La Cour de cassation confirme la qualification de la maison. La contiguïté de deux immeubles ne suffit pas à elle seule à caractériser que l'un est l'accessoire de l'autre. L’une des parcelles litigieuses ayant été acquise à titre onéreux, pendant le mariage, elle constitue un acquêt, peu important qu'elle jouxte celle dont le mari était déjà propriétaire en propre. Ce caractère commun de la parcelle confère le même à la maison édifiée aux deux tiers sur elle.

En revanche, les Hauts Magistrats censurent les juges du fond dans leur appréciation de la fraude. Ces derniers auraient du rechercher si la fraude ne résultait pas du partage tel qu'opéré : il avait attribué à l’épouse tous les biens immobiliers pour n'allotir le mari que de liquidités, mieux à même d'être réparties de façon occulte entre ses seuls enfants issus du mariage, et qui, de fait, avaient entièrement disparu du patrimoine du défunt au jour de son décès.

À noter : En l’espèce, le changement de régime matrimonial avait eu lieu en 1988 avec un partage en 1993. Depuis, la procédure de changement a été déjudiciarisée, d’abord en 2007 et dernièrement avec la loi de réforme pour la justice (Loi 2019-222 du 23-3-2019 : SNH 14/19 inf. 12). L’arrêt, statuant sur des règles de fond et non de procédure, reste néanmoins d’actualité.

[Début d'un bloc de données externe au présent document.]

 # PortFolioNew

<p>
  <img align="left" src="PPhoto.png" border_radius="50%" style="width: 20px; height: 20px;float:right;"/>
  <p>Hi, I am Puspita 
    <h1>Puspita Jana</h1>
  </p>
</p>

S’agissant de l’appréciation du caractère accessoire d’un bien par rapport à un autre, c’est une confirmation de jurisprudence. Un bien acquis durant le mariage avec des fonds communs peut devenir un bien propre par accessoire (C. civ. art. 1406 ; rappelons que l’inverse n’est pas vrai : un bien propre ne peut pas devenir commun par accessoire : Cass. 1e civ. 18-12-1990 n° 89-10.188 : Bull. civ. I n° 292). Mais il est constant que la simple contigüité de deux parcelles de nature différente ne suffit pas à caractériser l’accessoire (Cass. 1e civ. 11-1-2005 n° 02-11.875 F-D : AJ fam. 2005 p. 108). D’ailleurs, si le propriétaire d’un bien propre est autorisé à solliciter l’attribution préférentielle du bien commun contigu, c’est bien que ce dernier conserve sa nature en dépit de sa situation (voir C. civ. art. 1475). Pour qu’un bien soit l’accessoire d’un autre, il faut un double lien :

- un lien matériel ou objectif, qui se traduit par l’imbrication des biens, leur dépendance économique ;

- un lien subjectif, c’est-à-dire l’intention d’affecter le bien commun au service d’un bien propre. En l’espèce, ce dernier critère n’était pas rempli.

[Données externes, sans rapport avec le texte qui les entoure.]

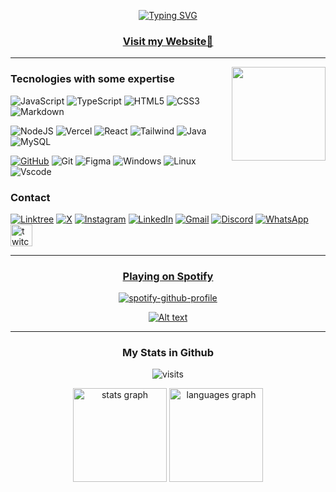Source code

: <div align="center">
  
[![Typing SVG](http://readme-typing-svg.herokuapp.com?font=Poppins&size=32&pause=3000&color=864CF7&center=true&random=false&width=435&lines=Hi+%F0%9F%91%8B%2C+I'm+Talona;I'm+a+Software+engineer;I'm+from+Brasil;I'm+20+years+old;I+like+flowers)](https://talonacosta.vercel.app/Links) 

### [Visit my Website🌺](https://talonacosta.vercel.app)

 </div> 

---
 
<img align="right" height="150" src="https://cdn.discordapp.com/attachments/1012043502504386581/1225037386518630443/flor.png?ex=664d27b9&is=664bd639&hm=f6e1ef91054493e2786cff0f0746cdd639ca9c29a51d77d3da6746c70183c709&"  />
<div align="center">
  
</div>

### Tecnologies with some expertise
  
![JavaScript](https://img.shields.io/badge/JavaScript-F7DF1E?style=for-the-badge&logo=javascript&logoColor=black)
![TypeScript](https://img.shields.io/badge/TypeScript-007ACC?style=for-the-badge&logo=typescript&logoColor=white)
![HTML5](https://img.shields.io/badge/HTML5-E34F26?style=for-the-badge&logo=html5&logoColor=white)
![CSS3](https://img.shields.io/badge/CSS3-1572B6?style=for-the-badge&logo=css3&logoColor=white)
![Markdown](https://img.shields.io/badge/Markdown-000?style=for-the-badge&logo=markdown)

![NodeJS](https://img.shields.io/badge/node.js-6DA55F?style=for-the-badge&logo=node.js&logoColor=white)
![Vercel](https://img.shields.io/badge/vercel-%23000000.svg?style=for-the-badge&logo=vercel&logoColor=white)
![React](https://img.shields.io/badge/React-20232A?style=for-the-badge&logo=react&logoColor=61DAFB)
![Tailwind](https://img.shields.io/badge/tailwindcss-%2338B2AC.svg?style=for-the-badge&logo=tailwind-css&logoColor=white)
![Java](https://img.shields.io/badge/java-%23ED8B00.svg?style=for-the-badge&logo=openjdk&logoColor=white)
![MySQL](https://img.shields.io/badge/MySQL-00000F?style=for-the-badge&logo=mysql&logoColor=white)

[![GitHub](https://img.shields.io/badge/GitHub-100000?style=for-the-badge&logo=github&logoColor=white)](https://github.com/SEUUSERNAME)
![Git](https://img.shields.io/badge/GIT-E44C30?style=for-the-badge&logo=git&logoColor=white)
![Figma](https://img.shields.io/badge/Figma-696969?style=for-the-badge&logo=figma&logoColor=figma)
![Windows](https://img.shields.io/badge/Windows-000?style=for-the-badge&logo=windows&logoColor=2CA5E0)
![Linux](https://img.shields.io/badge/Linux-000?style=for-the-badge&logo=linux&logoColor=FCC624)
![Vscode](https://img.shields.io/badge/Vscode-007ACC?style=for-the-badge&logo=visual-studio-code&logoColor=white)

###

### Contact

<div align="left">

[![Linktree](https://img.shields.io/badge/linktree-39E09B?style=for-the-badge&logo=linktree&logoColor=white)](https://talonacosta.vercel.app/Links)
[![X](https://img.shields.io/badge/X-000?style=for-the-badge&logo=x)](https://x.com/Talonaa_)
[![Instagram](https://img.shields.io/badge/-Instagram-%23E4405F?style=for-the-badge&logo=instagram&logoColor=white)](https://www.instagram.com/talonaa_/)
[![LinkedIn](https://img.shields.io/badge/LinkedIn-0077B5?style=for-the-badge&logo=linkedin&logoColor=white)](https://www.linkedin.com/in/talona-costa/)
[![Gmail](https://img.shields.io/badge/Gmail-333333?style=for-the-badge&logo=gmail&logoColor=red)](mailto:talonacontato@gmail.com)
[![Discord](https://img.shields.io/badge/Discord-7289DA?style=for-the-badge&logo=discord&logoColor=white)](https://discord.com/channels/@talona_/)
[![WhatsApp](https://img.shields.io/badge/WhatsApp-25D366?style=for-the-badge&logo=whatsapp&logoColor=white)](https://wa.me/55+31+995290919)
  <a href="https://www.twitch.tv/talona_" target="_blank">
  <img src="https://img.shields.io/static/v1?message=Twitch&logo=twitch&label=&color=9146FF&logoColor=white&labelColor=&style=for-the-badge" height="35" alt="twitch logo"  />
</div>

---

<div align="center">
  
### Playing on Spotify

  
<a href="https://talonacosta.vercel.app/Links" target="_blank">
  
[![spotify-github-profile](https://spotify-github-profile.vercel.app/api/view?uid=12184323470&cover_image=true&theme=natemoo-re&show_offline=true&background_color=121212&interchange=false&bar_color=8000ff&bar_color_cover=false)](https://spotify-github-profile.vercel.app/api/view?uid=12184323470&redirect=true)

</a>
<a href="https://talonacosta.vercel.app/Links" target="_blank">
  
![Alt text](https://spotify-recently-played-readme.vercel.app/api?user=12184323470)

</a >
</div>

---

<div align="center">

### My Stats in Github

<p align="center"><img src="https://visit-counter.vercel.app/counter.png?page=https%3A%2F%2Fgithub.com%2FTal0na&s=40&c=5700ae&bg=00000000&no=7&ff=electrolize&tb=Visits%3A++&ta=" alt="visits "></p>

</div>

<div align="center">
  
  <img src="https://github-readme-stats.vercel.app/api?username=tal0na&hide_title=false&hide_rank=false&show_icons=true&include_all_commits=true&count_private=true&disable_animations=true&theme=midnight-purple&locale=pt-br&hide_border=t&order=1" height="150" alt="stats graph"  />

  <img src="https://github-readme-stats.vercel.app/api/top-langs?username=tal0na&locale=pt-br&hide_title=false&layout=compact&card_width=320&langs_count=5&theme=midnight-purple&hide_border=false&order=2" height="150" alt="languages graph"  />
 
</div>

###

<a href="https://talonacosta.vercel.app/">
  <picture>
    <source media="(prefers-color-scheme: dark)" srcset="https://ssr-contributions-svg.vercel.app/_/Tal0na?chart=3dbar&gap=0.6&scale=2&flatten=0&animation=wave&animation_duration=4&animation_delay=0.06&animation_amplitude=24&animation_frequency=0.1&animation_wave_center=0_3&format=svg&weeks=34&theme=purple&dark=true">
   <source media="(prefers-color-scheme: light)" srcset="https://ssr-contributions-svg.vercel.app/_/Tal0na?chart=3dbar&gap=1&scale=2&light=30&flatten=0&animation=wave&animation_duration=4&animation_delay=0.06&animation_amplitude=24&animation_frequency=0.1&animation_wave_center=0_3&format=svg&weeks=40&theme=purple&dark=false">
    <img alt="" src="https://ssr-contributions-svg.vercel.app/_/Tal0na?chart=3dbar&gap=1&scale=2&light=30&flatten=0&animation=wave&animation_duration=4&animation_delay=0.06&animation_amplitude=24&animation_frequency=0.1&animation_wave_center=0_3&format=xml&weeks=40&theme=purple&dark=truenimation_amplitude=24&animation_frequency=0.1&animation_wave_center=0_3&format=svg&weeks=34&theme=native">
  </picture>
</a>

Par suite, le terrain étant commun, la maison construite majoritairement dessus l’était également (voir dans le même sens, mais à propos d’une construction, bien propre parce qu’édifiée sur un terrain propre à l’un des époux, Cass. com. 24-6-2003 n° 00-14.645 : Bull. civ. IV n° 105 ; Cass. 1e civ. 26-9-2012 n° 11-20.196  F-PBI : Bull. civ. I n° 183).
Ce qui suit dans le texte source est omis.